# [DATA TO EXAMINE]

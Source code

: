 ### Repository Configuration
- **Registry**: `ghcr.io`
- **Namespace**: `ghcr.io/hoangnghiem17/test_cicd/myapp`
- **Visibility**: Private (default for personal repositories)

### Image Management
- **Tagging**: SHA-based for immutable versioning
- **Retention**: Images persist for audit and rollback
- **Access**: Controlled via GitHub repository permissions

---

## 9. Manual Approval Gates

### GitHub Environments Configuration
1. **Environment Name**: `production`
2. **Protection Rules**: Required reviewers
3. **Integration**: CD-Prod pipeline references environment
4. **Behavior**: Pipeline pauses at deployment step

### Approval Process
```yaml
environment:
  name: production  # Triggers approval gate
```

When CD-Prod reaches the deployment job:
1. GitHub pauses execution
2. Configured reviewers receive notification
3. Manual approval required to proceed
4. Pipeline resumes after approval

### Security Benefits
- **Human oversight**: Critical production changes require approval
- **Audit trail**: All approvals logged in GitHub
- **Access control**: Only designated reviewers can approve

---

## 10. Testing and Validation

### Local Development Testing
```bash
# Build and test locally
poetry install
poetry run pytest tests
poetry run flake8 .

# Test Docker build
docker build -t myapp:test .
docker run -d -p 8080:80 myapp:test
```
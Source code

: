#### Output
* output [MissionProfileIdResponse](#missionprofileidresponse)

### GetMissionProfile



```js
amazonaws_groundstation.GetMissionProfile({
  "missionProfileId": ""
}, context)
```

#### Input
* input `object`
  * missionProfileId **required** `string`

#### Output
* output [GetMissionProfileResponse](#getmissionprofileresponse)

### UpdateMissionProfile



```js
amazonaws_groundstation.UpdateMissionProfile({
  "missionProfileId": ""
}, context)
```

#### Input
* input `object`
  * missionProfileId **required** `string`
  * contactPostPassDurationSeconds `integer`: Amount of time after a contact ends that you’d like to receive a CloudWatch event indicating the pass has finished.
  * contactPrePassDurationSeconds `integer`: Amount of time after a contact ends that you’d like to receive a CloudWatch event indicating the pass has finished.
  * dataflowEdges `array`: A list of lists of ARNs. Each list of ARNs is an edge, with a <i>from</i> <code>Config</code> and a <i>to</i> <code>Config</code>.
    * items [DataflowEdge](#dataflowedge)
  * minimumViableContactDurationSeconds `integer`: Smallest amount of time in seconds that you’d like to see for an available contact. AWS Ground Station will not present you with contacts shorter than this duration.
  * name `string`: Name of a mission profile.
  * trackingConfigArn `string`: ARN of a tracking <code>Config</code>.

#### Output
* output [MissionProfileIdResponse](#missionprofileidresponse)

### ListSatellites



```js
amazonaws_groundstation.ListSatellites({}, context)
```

# [PROBLEM TO SOLVE]
Go through the material above and copy each line that holds the string "ghcr".

# [SOLUTION TO THE EXERCISE]
- **Registry**: `ghcr.io`
- **Namespace**: `ghcr.io/hoangnghiem17/test_cicd/myapp`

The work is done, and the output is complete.